Episcopal Church

I. INTRODUCTION

, Christian denomination, organized in Philadelphia in 1789. The Episcopal Church derives its orders (ministry), doctrine, liturgy, and traditions from the Church of England, with which it is in communion (see Anglican Communion). In the early 1990s the Episcopal Church reported some 2.5 million members and about 7400 separate congregations in the United States.

II. DOCTRINE AND WORSHIP

Both Roman Catholic and evangelical traditions are represented in practices of the Episcopal Church. The doctrinal position of the church is, with certain modifications, the same as that of the Church of England. The Bible, interpreted in accordance with the findings of modern biblical scholarship, is the sole criterion in matters of dogma. The Apostles' Creed and the Nicene Creed are accepted as statements of faith. Similarly, the Anglican Thirty-nine Articles of Religion are held to be of historic interest, but not essential expositions of doctrine. Unlike the Church of England, the Episcopal Church does not use the Athanasian Creed.

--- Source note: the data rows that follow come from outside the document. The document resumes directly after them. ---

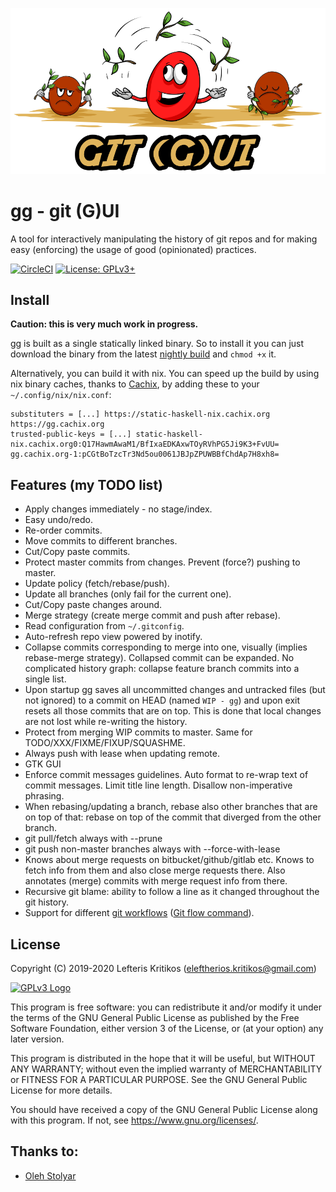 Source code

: ![GG Mascot](assets/mascot/mascot.png)

# gg - git (G)UI

A tool for interactively manipulating the history of git repos and for making
easy (enforcing) the usage of good (opinionated) practices.

[![CircleCI](https://img.shields.io/circleci/build/github/u-quark/gg?logo=circleci&style=plastic)](https://circleci.com/gh/u-quark/gg)
[![License: GPLv3+](https://img.shields.io/static/v1?label=license&message=GPLv3+&color=bd0000&style=plastic)](https://www.gnu.org/licenses/gpl.html)

## Install

**Caution: this is very much work in progress.**

gg is built as a single statically linked binary. So to install it you can
just download the binary from the latest
[nightly build](https://github.com/u-quark/gg/releases/download/nightly/gg)
and `chmod +x` it.

Alternatively, you can build it with nix. You can speed up the build by using
nix binary caches, thanks to [Cachix](https://cachix.org/), by adding these
to your `~/.config/nix/nix.conf`:

```
substituters = [...] https://static-haskell-nix.cachix.org https://gg.cachix.org
trusted-public-keys = [...] static-haskell-nix.cachix.org0:Q17HawmAwaM1/BfIxaEDKAxwTOyRVhPG5Ji9K3+FvUU= gg.cachix.org-1:pCGtBoTzcTr3Nd5ou0061JBJpZPUWBBfChdAp7H8xh8=
```

## Features (my TODO list)

 * Apply changes immediately - no stage/index.
 * Easy undo/redo.
 * Re-order commits.
 * Move commits to different branches.
 * Cut/Copy paste commits.
 * Protect master commits from changes. Prevent (force?) pushing to master.
 * Update policy (fetch/rebase/push).
 * Update all branches (only fail for the current one).
 * Cut/Copy paste changes around.
 * Merge strategy (create merge commit and push after rebase).
 * Read configuration from `~/.gitconfig`.
 * Auto-refresh repo view powered by inotify.
 * Collapse commits corresponding to merge into one, visually (implies
   rebase-merge strategy). Collapsed commit can be expanded. No complicated
   history graph: collapse feature branch commits into a single list.
 * Upon startup gg saves all uncommitted changes and untracked files (but not
   ignored) to a commit on HEAD (named `WIP - gg`) and upon exit resets all
   those commits that are on top. This is done that local changes are not lost
   while re-writing the history.
 * Protect from merging WIP commits to master. Same for
   TODO/XXX/FIXME/FIXUP/SQUASHME.
 * Always push with lease when updating remote.
 * GTK GUI
 * Enforce commit messages guidelines. Auto format to re-wrap text of commit
   messages. Limit title line length. Disallow non-imperative phrasing.
 * When rebasing/updating a branch, rebase also other branches that are on top
   of that: rebase on top of the commit that diverged from the other branch.
 * git pull/fetch always with --prune
 * git push non-master branches always with --force-with-lease
 * Knows about merge requests on bitbucket/github/gitlab etc. Knows to fetch
   info from them and also close merge requests there. Also annotates (merge)
   commits with merge request info from there.
 * Recursive git blame: ability to follow a line as it changed throughout the
   git history.
 * Support for different [git workflows][1] ([Git flow command][2]).


[1]: https://nvie.com/posts/a-successful-git-branching-model/
[2]: https://www.atlassian.com/git/tutorials/comparing-workflows/gitflow-workflow

## License

Copyright (C) 2019-2020  Lefteris Kritikos (eleftherios.kritikos@gmail.com)

[![GPLv3 Logo](https://www.gnu.org/graphics/gplv3-with-text-136x68.png)](https://www.gnu.org/licenses/gpl.html)

This program is free software: you can redistribute it and/or modify
it under the terms of the GNU General Public License as published by
the Free Software Foundation, either version 3 of the License, or
(at your option) any later version.

This program is distributed in the hope that it will be useful,
but WITHOUT ANY WARRANTY; without even the implied warranty of
MERCHANTABILITY or FITNESS FOR A PARTICULAR PURPOSE.  See the
GNU General Public License for more details.

You should have received a copy of the GNU General Public License
along with this program.  If not, see <https://www.gnu.org/licenses/>.

## Thanks to:
 * [Oleh Stolyar](https://github.com/stolyaroleh)

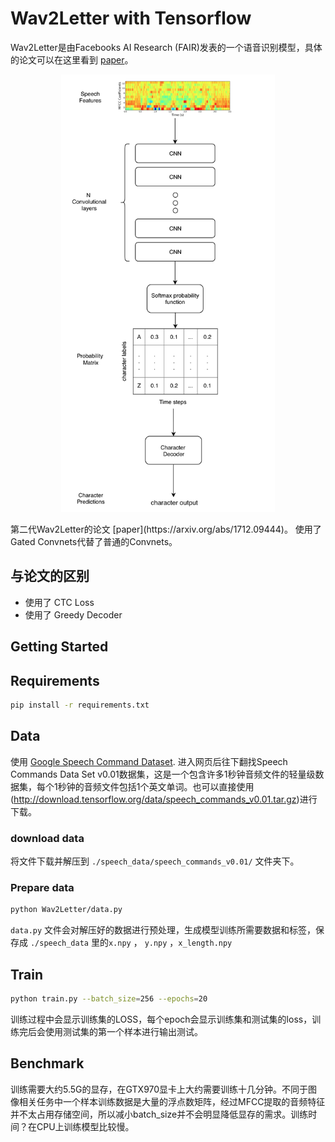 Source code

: # Wav2Letter with Tensorflow

Wav2Letter是由Facebooks AI Research (FAIR)发表的一个语音识别模型，具体的论文可以在这里看到 [paper](https://arxiv.org/pdf/1609.03193.pdf)。
<p align="center">
  <img src="Wav2Letter-diagram.png" alt="Precise 2 Diagram" height="700"/>
</p>
第二代Wav2Letter的论文 [paper](https://arxiv.org/abs/1712.09444)。 使用了Gated Convnets代替了普通的Convnets。



## 与论文的区别

* 使用了 CTC Loss
* 使用了 Greedy Decoder 

## Getting Started

## Requirements

```bash
pip install -r requirements.txt
```


## Data

使用 [Google Speech Command Dataset](https://www.kaggle.com/c/tensorflow-speech-recognition-challenge/data). 进入网页后往下翻找Speech Commands Data Set v0.01数据集，这是一个包含许多1秒钟音频文件的轻量级数据集，每个1秒钟的音频文件包括1个英文单词。也可以直接使用(http://download.tensorflow.org/data/speech_commands_v0.01.tar.gz)进行下载。

### download data

将文件下载并解压到 `./speech_data/speech_commands_v0.01/` 文件夹下。

### Prepare data


```bash
python Wav2Letter/data.py
```
`data.py` 文件会对解压好的数据进行预处理，生成模型训练所需要数据和标签，保存成 `./speech_data` 里的`x.npy` ， `y.npy` ，`x_length.npy`

## Train

```bash
python train.py --batch_size=256 --epochs=20
```
训练过程中会显示训练集的LOSS，每个epoch会显示训练集和测试集的loss，训练完后会使用测试集的第一个样本进行输出测试。

## Benchmark
训练需要大约5.5G的显存，在GTX970显卡上大约需要训练十几分钟。不同于图像相关任务中一个样本训练数据是大量的浮点数矩阵，经过MFCC提取的音频特征并不太占用存储空间，所以减小batch_size并不会明显降低显存的需求。训练时间？在CPU上训练模型比较慢。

Like the Church of England, however, it believes only two sacraments, baptism and the Eucharist, were ordained by Christ; the other five sacraments, although honored, are not universally accepted as divinely instituted in the New Testament. The church as a whole accepts the standards of worship set forth in the revised Book of Common Prayer, but the separate congregations are permitted wide latitude in the observance of ceremonial. The church supports many religious orders of men and women.

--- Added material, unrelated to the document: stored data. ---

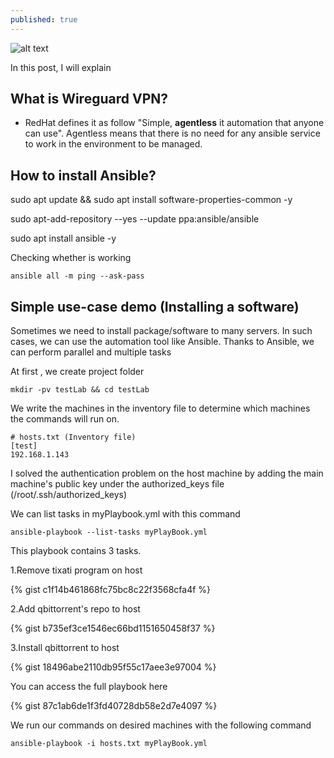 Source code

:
 ```yaml
---
published: true
---
```


![alt text](https://www.wireguard.com/img/wireguard.svg "WireGuard Logo")



In this post, I will explain
## What is Wireguard VPN?
  * RedHat defines it as follow "Simple, **agentless** it automation that anyone can use". Agentless means that there is no need for any ansible service to work in the environment to be managed.
## How to install Ansible?

  sudo apt update && sudo apt install software-properties-common -y

  sudo apt-add-repository --yes --update ppa:ansible/ansible

  sudo apt install ansible -y

Checking whether is working

```ansible all -m ping --ask-pass```


## Simple use-case demo (Installing a software)

Sometimes we need to install package/software to many servers. In such cases, we can use the automation tool like Ansible.
Thanks to Ansible, we can perform parallel and multiple tasks

At first , we create project folder

```mkdir -pv testLab && cd testLab```

We write the machines in the inventory file to determine which machines the commands will run on.
  ```
  # hosts.txt (Inventory file)
  [test]
  192.168.1.143
  ```

I solved the authentication problem on the host machine by adding the main machine's public key under the authorized_keys file (/root/.ssh/authorized_keys)

We can list tasks in myPlaybook.yml with this command  

  ```ansible-playbook --list-tasks myPlayBook.yml```

This playbook contains 3 tasks.

1.Remove tixati program on host

{% gist c1f14b461868fc75bc8c22f3568cfa4f %}

2.Add qbittorrent's repo to host

{% gist b735ef3ce1546ec66bd1151650458f37 %}

3.Install qbittorrent to host

{% gist 18496abe2110db95f55c17aee3e97004 %}

You can access the full playbook here

  {% gist 87c1ab6de1f3fd40728db58e2d7e4097 %}

We run our commands on desired machines with the following command

```ansible-playbook -i hosts.txt myPlayBook.yml```
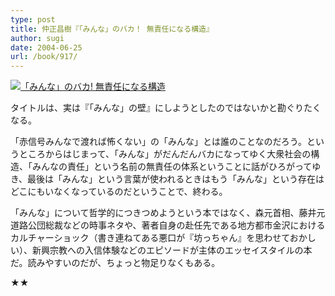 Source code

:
 ```yaml
---
type: post
title: 仲正昌樹『「みんな」のバカ！ 無責任になる構造』
author: sugi
date: 2004-06-25
url: /book/917/
---
```

<a href="http://www.amazon.co.jp/exec/obidos/ASIN/4334032524/chezsugi-22/ref=nosim/" onclick="_gaq.push(['_trackEvent', 'outbound-article', 'http://www.amazon.co.jp/exec/obidos/ASIN/4334032524/chezsugi-22/ref=nosim/', '']);" name="amazletlink" target="_blank"><img src="http://i0.wp.com/ecx.images-amazon.com/images/I/41ZRZZM9Z7L.SL160.jpg?w=660" alt="「みんな」のバカ! 無責任になる構造" class="alignleft" data-recalc-dims="1" /></a>

タイトルは、実は『「みんな」の壁』にしようとしたのではないかと勘ぐりたくなる。

「赤信号みんなで渡れば怖くない」の「みんな」とは誰のことなのだろう。というところからはじまって、「みんな」がだんだんバカになってゆく大衆社会の構造、「みんなの責任」という名前の無責任の体系ということに話がひろがってゆき、最後は「みんな」という言葉が使われるときはもう「みんな」という存在はどこにもいなくなっているのだということで、終わる。

「みんな」について哲学的につきつめようという本ではなく、森元首相、藤井元道路公団総裁などの時事ネタや、著者自身の赴任先である地方都市金沢におけるカルチャーショック（書き連ねてある悪口が『坊っちゃん』を思わせておかしい）、新興宗教への入信体験などのエピソードが主体のエッセイスタイルの本だ。読みやすいのだが、ちょっと物足りなくもある。

★★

III. ORGANIZATION AND ACTIVITIES

The government of the Episcopal Church is democratic. Groups of parishes form dioceses, which may bear city, state, or regional names. The supreme policymaking body is a triennial general convention, consisting of a house of bishops and a house of deputies. Bishops and deputies, the latter including both laity and clergy, are elected by diocesan conventions to which the constituent parishes of each diocese send lay and clerical representatives.

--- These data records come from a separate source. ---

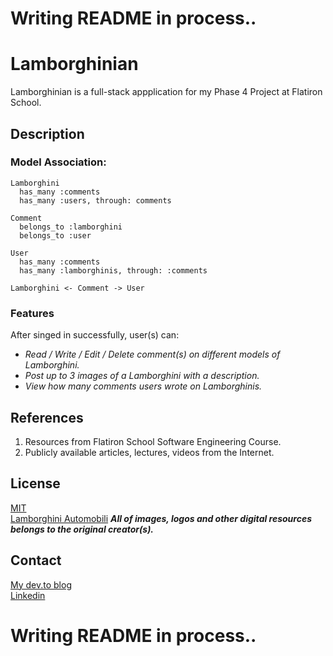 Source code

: # Writing README in process..

# Lamborghinian
Lamborghinian is a full-stack appplication for my Phase 4 Project at Flatiron School.

## Description
### Model Association:
```
Lamborghini 
  has_many :comments
  has_many :users, through: comments
  
Comment
  belongs_to :lamborghini
  belongs_to :user
  
User
  has_many :comments
  has_many :lamborghinis, through: :comments

Lamborghini <- Comment -> User
```
### Features
After singed in successfully, user(s) can:
- _Read / Write / Edit / Delete comment(s) on different models of Lamborghini._
- _Post up to 3 images of a Lamborghini with a description._
- _View how many comments users wrote on Lamborghinis._

## References
1. Resources from Flatiron School Software Engineering Course.
2. Publicly available articles, lectures, videos from the Internet.

## License
[MIT](https://choosealicense.com/licenses/mit/)<br/>
[Lamborghini Automobili](https://www.lamborghini.com/en-en)
***All of images, logos and other digital resources belongs to the original creator(s).***

## Contact
[My dev.to blog](https://dev.to/jmjkim)<br/>
[Linkedin](https://www.linkedin.com/in/jmjkim/)

# Writing README in process..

The orders of ministry in the Episcopal Church are deacons, priests, and bishops. All members of the church recognize the apostolic origin of the episcopate, but they do not necessarily accept the claim that the episcopate in its present form is identical in function with that found in the New Testament.

As a member of the Anglican Communion, the denomination participates, through its bishops, in the decennial Lambeth Conferences held in London. It is a member of the National Council of Churches of Christ in the United States of America and of the World Council of Churches.

The educational, missionary, and welfare activities of the Episcopal Church are administered by a presiding bishop, who is elected by the house of bishops, and by an executive council, the members of which are elected by the general convention and by units under the executive council. Headquarters of the presiding bishop and executive council is in New York City.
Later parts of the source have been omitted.